Viktor sets down his tablet like he’s been waiting for me to ask. “Dominic has been spending beyond his means for two months. He has a new expensive watch, a new Lexus, and a condo renovation his club revenue doesn’t justify. He has also been meeting with people I can’t identify at locations he doesn’t normally frequent.”

I grunt in disapproval. “How many times has he met with them?”

“Three times in two weeks. I have photos of him entering a restaurant in Coral Gables with a man I haven’t been able to match to any known associate. The second meeting was at a hotel bar downtown. The third was at a private marina.”

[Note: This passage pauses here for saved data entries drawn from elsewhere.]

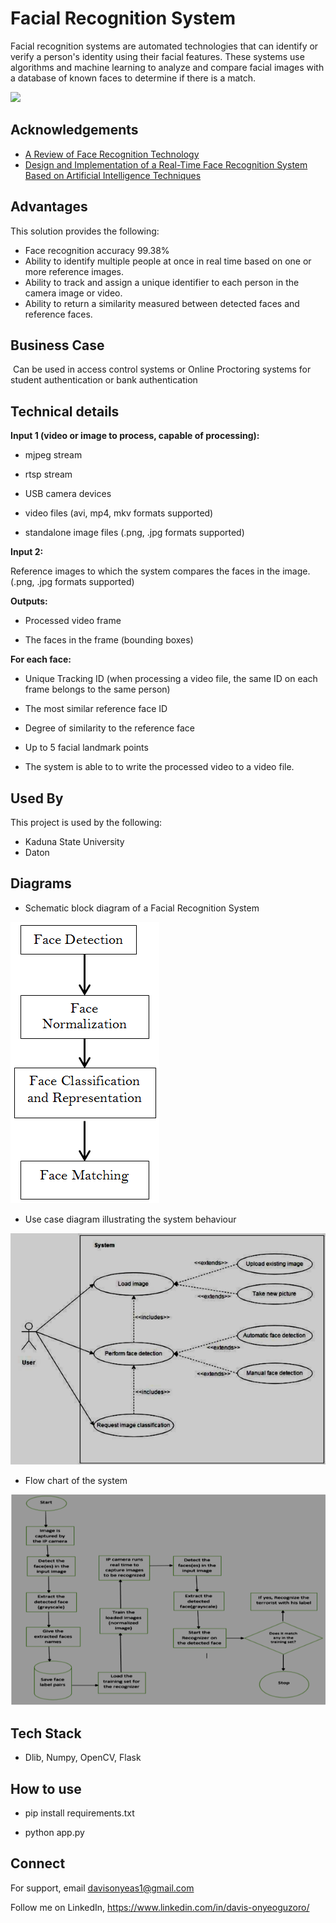 
# Facial Recognition System

Facial recognition systems are automated technologies that can identify or verify a person's identity using their facial features. These systems use algorithms and machine learning to analyze and compare facial images with a database of known faces to determine if there is a match.


![](face_recognition.gif)  

## Acknowledgements

 - [A Review of Face Recognition Technology](https://www.researchgate.net/publication/343118558_A_Review_of_Face_Recognition_Technology)
 - [Design and Implementation of a Real-Time Face Recognition System Based on Artificial Intelligence Techniques](https://www.researchgate.net/publication/366113631_Design_and_Implementation_of_a_Real-Time_Face_Recognition_System_Based_on_Artificial_Intelligence_Techniques)



## Advantages

This solution provides the following:

- Face recognition accuracy 99.38% 
- Ability to identify multiple people at once in real time based on one or more reference images.
- Ability to track and assign a unique identifier to each person in the camera image or video. 
- Ability to return a similarity measured between detected faces and reference faces.
## Business Case
​
Can be used in access control systems or Online Proctoring systems for student authentication or bank authentication
## Technical details 

**Input 1 (video or image to process, capable of processing):** ​​

- mjpeg stream

- rtsp stream

- USB camera devices

- video files (avi, mp4, mkv formats supported)

- standalone image files (.png, .jpg formats supported)

 

**Input 2:**

Reference images to which the system compares the faces in the image. (.png, .jpg formats supported)


**Outputs:**

- Processed video frame

- The faces in the frame (bounding boxes)

**For each face:**

- Unique Tracking ID (when processing a video file, the same ID on each frame belongs to the same person)

- The most similar reference face ID

- Degree of similarity to the reference face

- Up to 5 facial landmark points

- The system is able to to write the processed video to a video file. 
## Used By

This project is used by the following:

- Kaduna State University
- Daton

## Diagrams
- Schematic block diagram of a Facial Recognition System

![](schematic_diagram.png)

- Use case diagram illustrating the system behaviour

![](use_case_diagram.png)

- Flow chart of the system

![](flowchart.png)

## Tech Stack

- Dlib, Numpy, OpenCV, Flask
## How to use 

- pip install requirements.txt

- python app.py


## Connect

For support, email davisonyeas1@gmail.com

Follow me on LinkedIn, https://www.linkedin.com/in/davis-onyeoguzoro/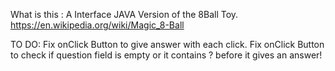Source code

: What is this :
A Interface JAVA Version of the 8Ball Toy.
https://en.wikipedia.org/wiki/Magic_8-Ball


TO DO:
Fix onClick Button to give answer with each click. 
Fix onClick Button to check if question field is empty or it contains ? before it gives an answer!
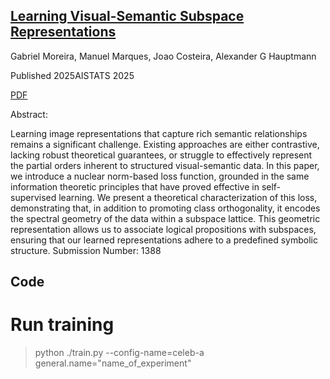 ## [Learning Visual-Semantic Subspace Representations](https://openreview.net/forum?id=R3O1mD9lyZ)

Gabriel Moreira, Manuel Marques, Joao Costeira, Alexander G Hauptmann

Published 2025AISTATS 2025

[PDF](https://raw.githubusercontent.com/mlresearch/v258/main/assets/moreira25a/moreira25a.pdf)

Abstract:

Learning image representations that capture rich semantic relationships remains a significant challenge. Existing approaches are either contrastive, lacking robust theoretical guarantees, or struggle to effectively represent the partial orders inherent to structured visual-semantic data. In this paper, we introduce a nuclear norm-based loss function, grounded in the same information theoretic principles that have proved effective in self-supervised learning. We present a theoretical characterization of this loss, demonstrating that, in addition to promoting class orthogonality, it encodes the spectral geometry of the data within a subspace lattice. This geometric representation allows us to associate logical propositions with subspaces, ensuring that our learned representations adhere to a predefined symbolic structure.
Submission Number: 1388

## Code

# Run training

> python ./train.py --config-name=celeb-a general.name="name_of_experiment"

I drink my coffee. Dominic Caruso has been useful for years because Echelon provides two things I need, which are a controlled environment for sensitive conversations and access to men who make decisions after midnight with a drink in their hand. Dominic has always understood his role in that arrangement. He provides the venue, ensures privacy, and doesn’t ask questions he doesn’t want answered. Him suddenly spending money he doesn’t have and taking meetings he doesn’t report suggests the arrangement is changing.

“It could be nothing,” Viktor says, though he clearly doesn’t believe it. He’s testing whether I’m inclined to be generous.

I shake my head once. “It’s not nothing. Men like Dominic don’t change patterns without a reason, and the reasons are usually money, fear, or ambition. He already has money. He doesn’t have enough ambition to be interesting, which leaves fear.”

“Or a better offer from somebody he thinks can protect him.”

I set down my cup. “That sounds like Karpov.”